Bringing computers to the masses, Apple's story unsurprisingly recounts the dawn of American cyber culture. The concept of PC's seems to predate capable technology and quality-assurance. (The original "Apple I" debuted in a time when people bought computer kits, and had to supply their own cases; later Apples suffer all sorts of QA problems.)



Malone offers a fascinating study of a techno-cultural revolution - in which the techno-savvy (who once comprised the entire market for computers) and market-savvy worked with and against each other to bring PC's to a generation of Americans who hadn't yet embraced the VCR (and never learned how to program them). The two sides were best typified by the founding Steves of Apple - Wozniak & Jobs. "Woz", a brilliant, if feckless engineer, was easily the genius of the two, but he was otherwise manipulated like a chess piece by Jobs. If Woz was the brains of Apple, Malone has Jobs as Apple's heart. Charismatic, yet childlike, entrenched in the computer industry while lacking any genuine background in their technology, given to mercurial whims and not infrequently making himself unwelcome, Jobs's life soon eclipses the evolution of computing in the story of Apple's rise and fall.



As Apple grows into a real company (in Malone's view, a genuine-looking company, soon to be robbed of its primacy when real competition appears), the strains appear. When the issues were technological, Woz rescued Apple - among other things, Wozniak refined the iconic Apple II and invent practical disk-drives. IBM entered the fray with its MS-DOS based machines - setting the stage for cheap, if initially unfriendly computers to exile Apple to the market's fringes. With Woz marginalized, Jobs courts John Sculley to take over as CEO, then gets ousted by a Sculley-backed board. In one of the ironies that will prove typical in Apple's story, the two will exchange verbal blows before Apple's board citing each other's respective weaknesses - each side's character assessment will prove painfully accurate. Moreover, the Sculley-Jobs war will set the pattern for succession of Apple's leadership - battles for control of Apple between flawed characters roughly equal in their capacity to doom the company.



Apple peaks at the dawn of the Macintosh - the Mac was impressive, and the "1984" spot aired during Superbowl XVIII is now legendary, but sales were disappointing, the result of mistakes that rendered the machine overpriced and underpowered.



With the arrival of IBM PC's and clones, "Loop" concentrates on Apple rather than the industry which has already begun to marginalize it. The story falls into a bit of a loop itself - returning to contradictory failures and successes, market share and profit margins, boardroom battles, unpopular execs and repeated calls to regain market share by licensing Mac-clones.

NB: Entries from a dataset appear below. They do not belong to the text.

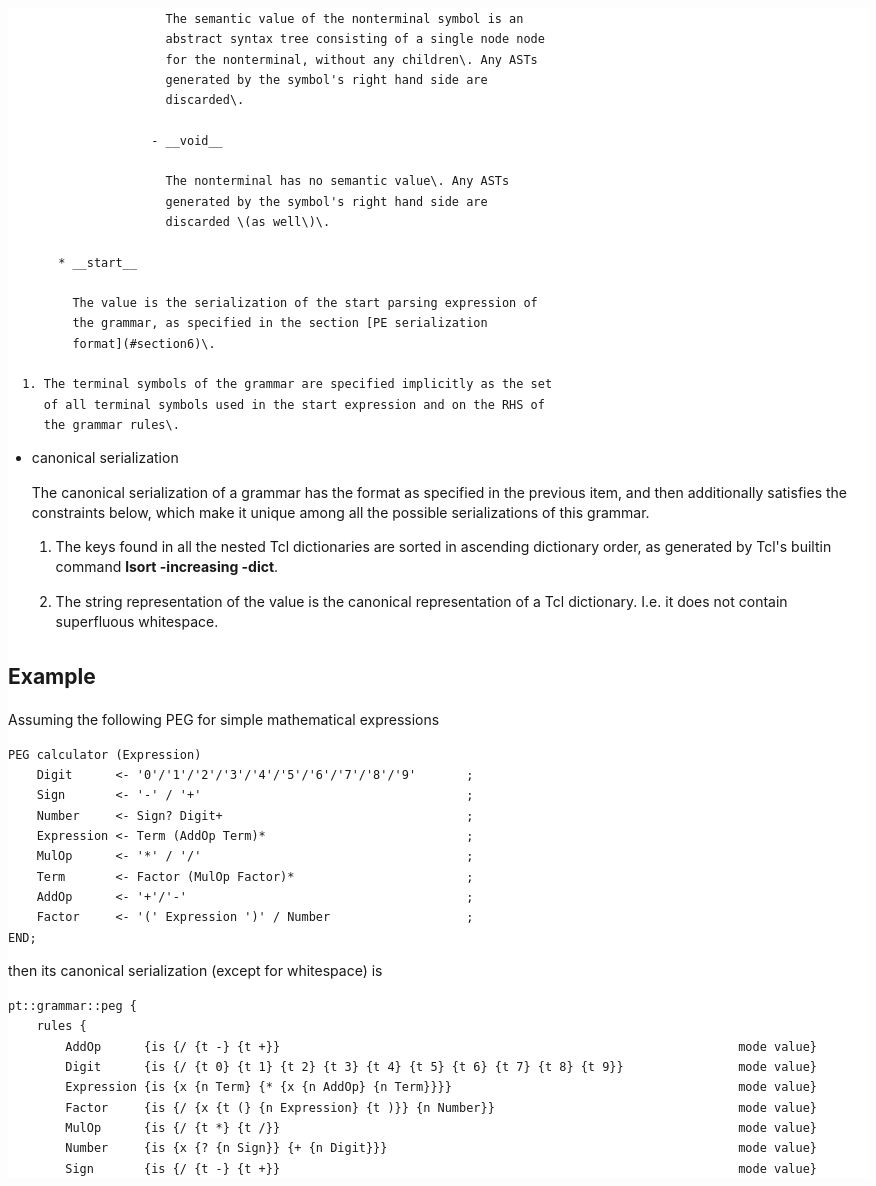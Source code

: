                           The semantic value of the nonterminal symbol is an
                          abstract syntax tree consisting of a single node node
                          for the nonterminal, without any children\. Any ASTs
                          generated by the symbol's right hand side are
                          discarded\.

                        - __void__

                          The nonterminal has no semantic value\. Any ASTs
                          generated by the symbol's right hand side are
                          discarded \(as well\)\.

           * __start__

             The value is the serialization of the start parsing expression of
             the grammar, as specified in the section [PE serialization
             format](#section6)\.

      1. The terminal symbols of the grammar are specified implicitly as the set
         of all terminal symbols used in the start expression and on the RHS of
         the grammar rules\.

  - canonical serialization

    The canonical serialization of a grammar has the format as specified in the
    previous item, and then additionally satisfies the constraints below, which
    make it unique among all the possible serializations of this grammar\.

      1. The keys found in all the nested Tcl dictionaries are sorted in
         ascending dictionary order, as generated by Tcl's builtin command
         __lsort \-increasing \-dict__\.

      1. The string representation of the value is the canonical representation
         of a Tcl dictionary\. I\.e\. it does not contain superfluous whitespace\.

## <a name='subsection2'></a>Example

Assuming the following PEG for simple mathematical expressions

    PEG calculator (Expression)
        Digit      <- '0'/'1'/'2'/'3'/'4'/'5'/'6'/'7'/'8'/'9'       ;
        Sign       <- '-' / '+'                                     ;
        Number     <- Sign? Digit+                                  ;
        Expression <- Term (AddOp Term)*                            ;
        MulOp      <- '*' / '/'                                     ;
        Term       <- Factor (MulOp Factor)*                        ;
        AddOp      <- '+'/'-'                                       ;
        Factor     <- '(' Expression ')' / Number                   ;
    END;

then its canonical serialization \(except for whitespace\) is

    pt::grammar::peg {
        rules {
            AddOp      {is {/ {t -} {t +}}                                                                mode value}
            Digit      {is {/ {t 0} {t 1} {t 2} {t 3} {t 4} {t 5} {t 6} {t 7} {t 8} {t 9}}                mode value}
            Expression {is {x {n Term} {* {x {n AddOp} {n Term}}}}                                        mode value}
            Factor     {is {/ {x {t (} {n Expression} {t )}} {n Number}}                                  mode value}
            MulOp      {is {/ {t *} {t /}}                                                                mode value}
            Number     {is {x {? {n Sign}} {+ {n Digit}}}                                                 mode value}
            Sign       {is {/ {t -} {t +}}                                                                mode value}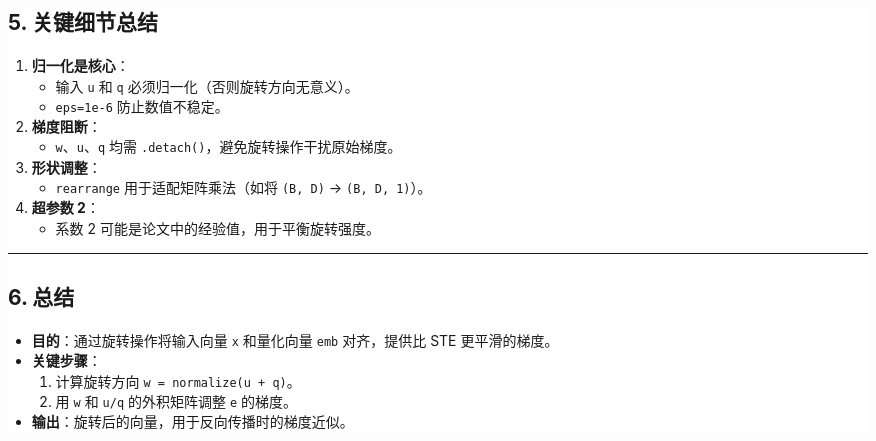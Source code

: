 
## **5. 关键细节总结**
1. **归一化是核心**：
   - 输入 `u` 和 `q` 必须归一化（否则旋转方向无意义）。
   - `eps=1e-6` 防止数值不稳定。
2. **梯度阻断**：
   - `w`、`u`、`q` 均需 `.detach()`，避免旋转操作干扰原始梯度。
3. **形状调整**：
   - `rearrange` 用于适配矩阵乘法（如将 `(B, D)` → `(B, D, 1)`）。
4. **超参数 2**：
   - 系数 2 可能是论文中的经验值，用于平衡旋转强度。

---

## **6. 总结**
- **目的**：通过旋转操作将输入向量 `x` 和量化向量 `emb` 对齐，提供比 STE 更平滑的梯度。
- **关键步骤**：
  1. 计算旋转方向 `w = normalize(u + q)`。
  2. 用 `w` 和 `u/q` 的外积矩阵调整 `e` 的梯度。
- **输出**：旋转后的向量，用于反向传播时的梯度近似。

"Loop" is a great read, but loses steam in its latter half when it focuses on Apple - we know that Apple is being cut off from that larger digital world, but Malone never shows us how much that world had changed since the days of Woz's garage. Instead of a story showing technology changing the world, we've got dueling execs, indistinguishable from those in other corporate-fables. Malone interjects a bit much, which obscures the line between fact and subjective observation. (ex.: when a post-Apple Sculley is asked to comment on the course of the industry, Malone basically writes "Who the f**k cares what Sculley thought?" - we get the idea, Sculley=bad.) Also, Malone is perhaps a tad too forced in charting how Apple would have progressed had the principals (mostly Jobs, but also Woz) seen the obvious. (Malone has Woz demonstrating a terminal he built/designed for another company well before the dawn of Apple - was the conceptual link between that terminal and the internet that slim?) Lastly, Malone's closing with Jobs's return and the debut of iMac seems forced - with the dot-com bust that followed "Loop", the finality of a story ending in 1999 is, to the say the least, premature. As mentioned by others, Jobs gets tarred here, but he's not alone - painful and embarrassing flaws haunt all of his successors. Worse than failure, they failed and shunted away.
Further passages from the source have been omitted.